RECENSIONE: RYAN BINGHAM (Watch Out For The Wolf)

 

RYAN BINGHAM  Watch Out For The Wolf  (Thirty Tigers, 2023)



parentesi

Messa in stand by la sua carriera d'attore arrivata al momentaneo culmine con la partecipazione nella serie di grande successo Yellowstone e nel pieno della sua nuova storia d'amore con Hassie Harrison, attrice conosciuta proprio sul set, Bingham ritorna alla musica a quattro anni dall'ultimo disco American Love Songs. Lo fa però in misura ridotta con un Ep di sette canzoni, poco più di venticinque minuti di musica, ma soprattutto mettendosi completamente in gioco come mai prima: Ryan Bingham scrive, canta, suona e produce. Un disco atipico, scarno fino all'osso, registrato in solitaria nel suo "rifugio" del Montana.

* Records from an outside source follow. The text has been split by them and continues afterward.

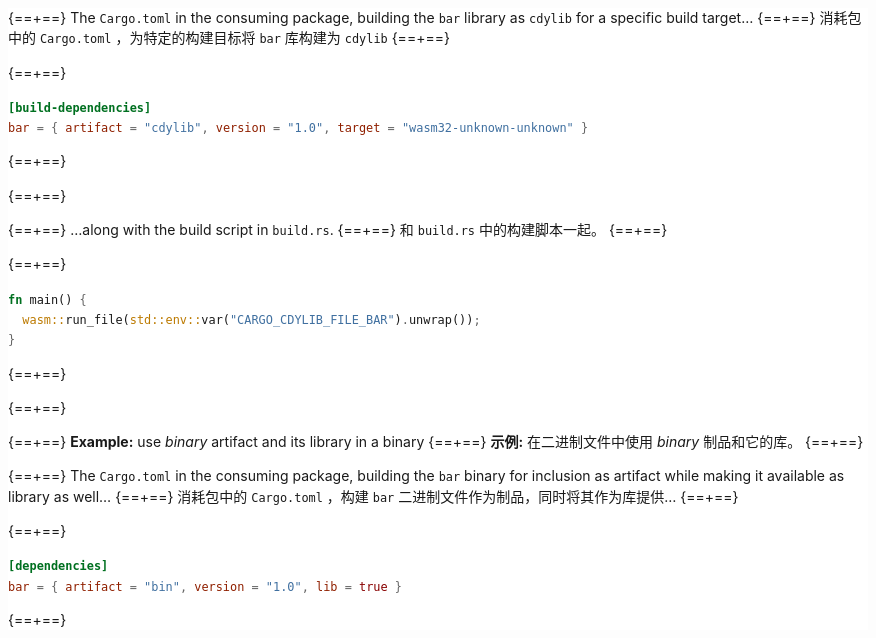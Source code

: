 
{==+==}
The `Cargo.toml` in the consuming package, building the `bar` library as `cdylib`
for a specific build target…
{==+==}
消耗包中的 `Cargo.toml` ，为特定的构建目标将 `bar` 库构建为 `cdylib` 
{==+==}


{==+==}
```toml
[build-dependencies]
bar = { artifact = "cdylib", version = "1.0", target = "wasm32-unknown-unknown" }
```
{==+==}

{==+==}


{==+==}
…along with the build script in `build.rs`.
{==+==}
和 `build.rs` 中的构建脚本一起。
{==+==}


{==+==}
```rust
fn main() {
  wasm::run_file(std::env::var("CARGO_CDYLIB_FILE_BAR").unwrap());
}
```
{==+==}

{==+==}


{==+==}
**Example:** use _binary_ artifact and its library in a binary
{==+==}
**示例:** 在二进制文件中使用 _binary_ 制品和它的库。
{==+==}


{==+==}
The `Cargo.toml` in the consuming package, building the `bar` binary for inclusion
as artifact while making it available as library as well…
{==+==}
消耗包中的 `Cargo.toml` ，构建 `bar` 二进制文件作为制品，同时将其作为库提供…
{==+==}


{==+==}
```toml
[dependencies]
bar = { artifact = "bin", version = "1.0", lib = true }
```
{==+==}


[config file]: config.md
[nightly channel]: ../../book/appendix-07-nightly-rust.html
[stabilized]: https://doc.crates.io/contrib/process/unstable.html#stabilization
[rust-lang/rust#64158]: https://github.com/rust-lang/rust/pull/64158
[`cargo login`]: ../commands/cargo-login.md
[`cargo publish`]: ../commands/cargo-publish.md
[`cargo owner`]: ../commands/cargo-owner.md
[`cargo yank`]: ../commands/cargo-yank.md
[`credentials` file]: config.md#credentials
[crates.io]: https://crates.io/
[config file]: config.md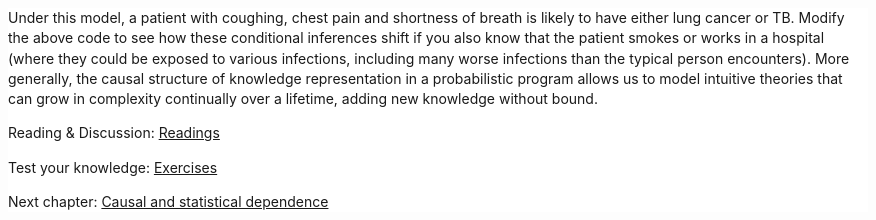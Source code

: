 Under this model, a patient with coughing, chest pain and shortness of breath is likely to have either lung cancer or TB.  Modify the above code to see how these conditional inferences shift if you also know that the patient smokes or works in a hospital (where they could be exposed to various infections, including many worse infections than the typical person encounters).  More generally, the causal structure of knowledge representation in a probabilistic program allows us to model intuitive theories that can grow in complexity continually over a lifetime, adding new knowledge without bound.


Reading & Discussion: [Readings]({{site.baseurl}}/readings/30-conditioning.html)

Test your knowledge: [Exercises]({{site.baseurl}}/exercises/30-conditioning.html)

Next chapter: [Causal and statistical dependence]({{site.baseurl}}/chapters/40-dependence.html)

"Un microfono, una chitarra, una tastiera MIDI, una chitarra elettrica" questo è tutto quello di cui ha avuto bisogno.

La scrittura in solitudine era già stata sperimentata molto bene nell'album Fear & Saturday Night (2015), nato tra le montagne della California, per me uno dei suoi vertici dopo il debutto. Sette canzoni che forse servono più all'autore per mettere ordine alla sua carriera che a noi.

"Creare questo album in solitudine è stato ultraterreno, spirituale e talvolta semplicemente dannatamente terrificante" ha raccontato.

 Un ponte ,un passaggio, un bisogno di tornare alla musica, per far dire a se stesso  e ai fan "ci sono ancora". Inizia e finisce fischiettando Ryan Bingham in Where My Wild Things Are e nella conclusiva This Life. Nella prima si cala completamente nel paesaggio naturale che lo circoda: lui, la solitudine, la notte che cala e le stelle che illuminano la natura intorno, in This Life ci invita a vivere al meglio la vita. In mezzo ci si cala in canzoni dal forte impatto atmosferico (Automated), desertiche (Shivers), di blues ombroso e solitario (The Devil Stole My Style), ritmi quasi tribali tra l'acustico e l'elettrico nella strumentale Internal Intermission e il country tra mandolino e elettrica di River Of Love. Certo, la presenza di una batteria campionata sembra togliere un po' di calore a queste canzoni solitarie da falò nel bosco ma se le si prende per quello che sono riescono a disegnare il giusto quadro di dove sia oggi Ryan Bingham.

"Durante la realizzazione di questo album, ho attraversato una precisa evoluzione personale o trasformazione spirituale che non riesco davvero a spiegare".

Lo chiameremo disco di passaggio, aspettando qualcosa di più sostanzioso, sempre che non voglia rituffarsi dietro a una camera da presa, lasciando la sua musica agli spiriti del bosco e alle stelle.